L’exemple d’utilisation de dark pattern le plus évocateur serait sans doute le désabonnement d’Amazon Prime, un processus qui s’avère être un véritable labyrinthe rempli de pièges. D’autres exemples comme les cases pré cochées, la conception confuse des boutons, la dissimulation des options de désinscription ou encore la fausse urgence sont des techniques basiques qui sont aujourd’hui bien connues des utilisateurs du web. Pourtant, elles continuent de s’immiscer dans nos pratiques quotidiennes et sont plutôt bonnes pour se faire oublier.
Le profit au détriment de l’éthique
« Les entreprises qui dépendent de la publicité ont perfectionné l’art de capter votre attention pour vous submerger d’information et pour vous tenir le plus longtemps possible et vous montrer plus de pub », Léo Duff
Les dark patterns répondent à des intérêts principalement économiques. En utilisant ces techniques d’optimisation de l’expérience utilisateur, les entreprises peuvent voir augmenter leur taux d’engagement ou leur taux de conversion notamment. Elles incitent ainsi les utilisateurs à réaliser des actions qu’ils n’auraient probablement pas réalisées autrement. Les recherches montrent que les effets entraînent des retombées économiques positives, mais seulement à court terme.
Les résultats sont souvent artificiels et ne reflètent pas une véritable intention d’achat ou d’engagement de la part de l’utilisateur. Le taux de rétention et de fidélisation peut être impacté de façon négative s’ils se sentent manipulés ou frustrés au moment où ils réalisent qu’ils ont été induits en erreur.
En plus de voir partir certains clients, une entreprise qui utilise des tactiques trompeuses risque de voir sa réputation ternie et sa crédibilité remise en cause. L’image de marque sera entachée, et ce de façon durable cette fois-ci. Cela se manifestera en premier lieu par des avis négatifs, des retours de produits et un bouche-à-oreille défavorable.
Le téléphone intelligent, l’arme fatale
Les techniques manipulatoires sont utilisées sur toutes les interfaces numériques mais sont d’autant plus redoutables sur votre téléphone intelligent. Consulté plus d’une centaine de fois par jour et d’une accessibilité sans pareil, il est un terrain parfait pour la mise en œuvre de dark patterns.

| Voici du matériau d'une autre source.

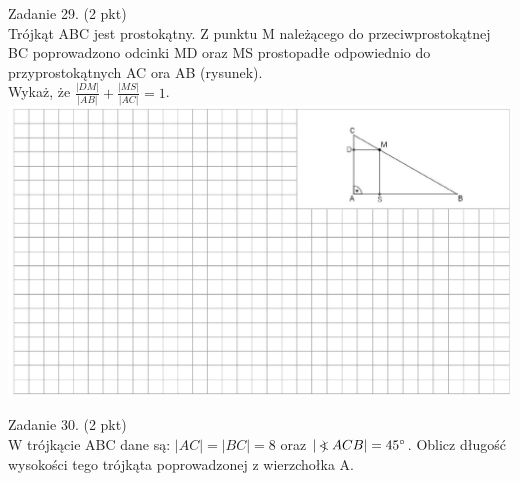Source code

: \documentclass[10pt]{article}
\newcommand\Varangle{\mathop{{<\!\!\!\!\!\text{\small)}}\:}\nolimits}
\begin{document}
Zadanie 29. (2 pkt)\\
Trójkąt ABC jest prostokątny. Z punktu M należącego do przeciwprostokątnej BC poprowadzono odcinki MD oraz MS prostopadłe odpowiednio do przyprostokątnych AC ora AB (rysunek).\\
Wykaż, że \(\frac{|D M|}{|A B|}+\frac{|M S|}{|A C|}=1\).\\
\includegraphics[max width=\textwidth, center]{2024_11_21_87037534e5fdc524263ag-09}

Zadanie 30. (2 pkt)\\
W trójkącie ABC dane są: \(|A C|=|B C|=8\) oraz \(|\Varangle A C B|=45^{\circ}\). Oblicz długość wysokości tego trójkąta poprowadzonej z wierzchołka A.
\end{document}
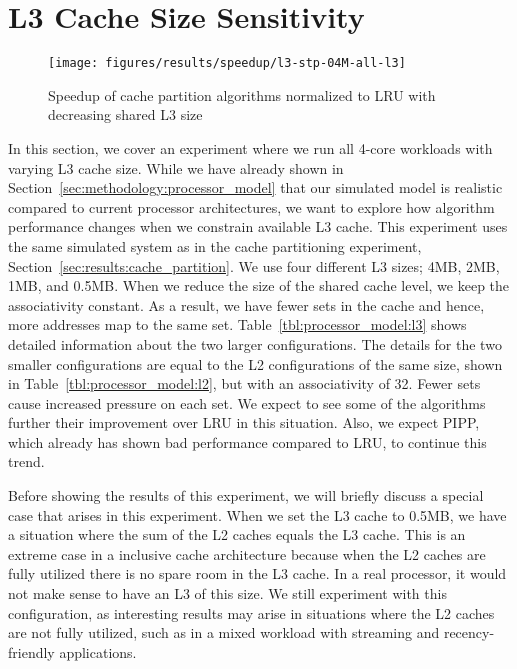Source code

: \section{L3 Cache Size Sensitivity}
\label{sec:results:l3size_sensitivity}


\begin{figure}[th]
    \centering
    \texttt{[image: figures/results/speedup/l3-stp-04M-all-l3]}
    \caption[Speedup wtih decreasing L3 size]{Speedup of cache partition algorithms normalized to LRU with decreasing shared L3 size}
    \label{fig:results:l3}
\end{figure}

In this section, we cover an experiment where we run all 4-core workloads with varying L3 cache size.
While we have already shown in Section~\ref{sec:methodology:processor_model} that our simulated model is realistic compared to current processor architectures, we want to explore how algorithm performance changes when we constrain available L3 cache.
This experiment uses the same simulated system as in the cache partitioning experiment, Section~\ref{sec:results:cache_partition}.
We use four different L3 sizes; 4MB, 2MB, 1MB, and 0.5MB.
When we reduce the size of the shared cache level, we keep the associativity constant.
As a result, we have fewer sets in the cache and hence, more addresses map to the same set.
Table~\ref{tbl:processor_model:l3} shows detailed information about the two larger configurations.
The details for the two smaller configurations are equal to the L2 configurations of the same size, shown in Table~\ref{tbl:processor_model:l2}, but with an associativity of 32.
Fewer sets cause increased pressure on each set.
We expect to see some of the algorithms further their improvement over LRU in this situation.
Also, we expect PIPP, which already has shown bad performance compared to LRU, to continue this trend.

Before showing the results of this experiment, we will briefly discuss a special case that arises in this experiment.
When we set the L3 cache to 0.5MB, we have a situation where the sum of the L2 caches equals the L3 cache.
This is an extreme case in a inclusive cache architecture because when the L2 caches are fully utilized there is no spare room in the L3 cache.
In a real processor, it would not make sense to have an L3 of this size.
We still experiment with this configuration, as interesting results may arise in situations where the L2 caches are not fully utilized, such as in a mixed workload with streaming and recency-friendly applications.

« Son usage – premier – a été détourné pour devenir une arme d’addiction comportementale » , Léo Duff
En effet, un dark pattern peut aussi chercher à capter l’attention pour faire passer le plus de temps possible un utilisateur sur une application. Un champ d’étude s’y intéresse, la captologie, dont le précurseur est Brian J. Fogg (Persuasive technology). Les smartphones et applications sociales débordent de petites astuces qui nous font passer plus de temps que prévu et renforcent notre dépendance dans une logique de profit.
Les dark patterns exploitent nos biais cognitifs et instincts naturels. Les couleurs, alertes et notifications stimulent le système nerveux et le cortex sensoriel dans le but de multiplier les interactions. Par exemple, l’utilisation du rouge renforce le sentiment d’urgence qui n’est en réalité pas nécessaire.
A l’image des machine à sous, le scroll, le refresh ou le swipe font appel à des récompenses à intermittence variable et rendent addictives l’utilisation et l’expérience. D’autres failles humaines sont utilisées, comme la peur de manquer quelque chose d’important (aka FOMO). Ce besoin crée fictivement le sentiment de devoir être connecté en permanence.
On pourrait aussi parler de l’approbation sociale, à travers les likes ou les commentaires qui font référence aux besoins d’appartenance (3ème besoin sur la pyramide de Maslow). Le principe de réciprocité sociale est également exploité. Lorsqu’une personne aime notre publication, nous nous sentons redevables et nous souhaitons rendre la pareille. Cela génère une boucle sans fin d’interactions qui incite les utilisateurs à rester sur les plateformes. Aussi, rendre les flux de contenus inépuisables avec la lecture automatique peut s’apparenter à des techniques manipulatoires.
Reprendre le contrôle
Voici quelques recommandations pour contrer les techniques de dark patterns et l’addiction au smartphone.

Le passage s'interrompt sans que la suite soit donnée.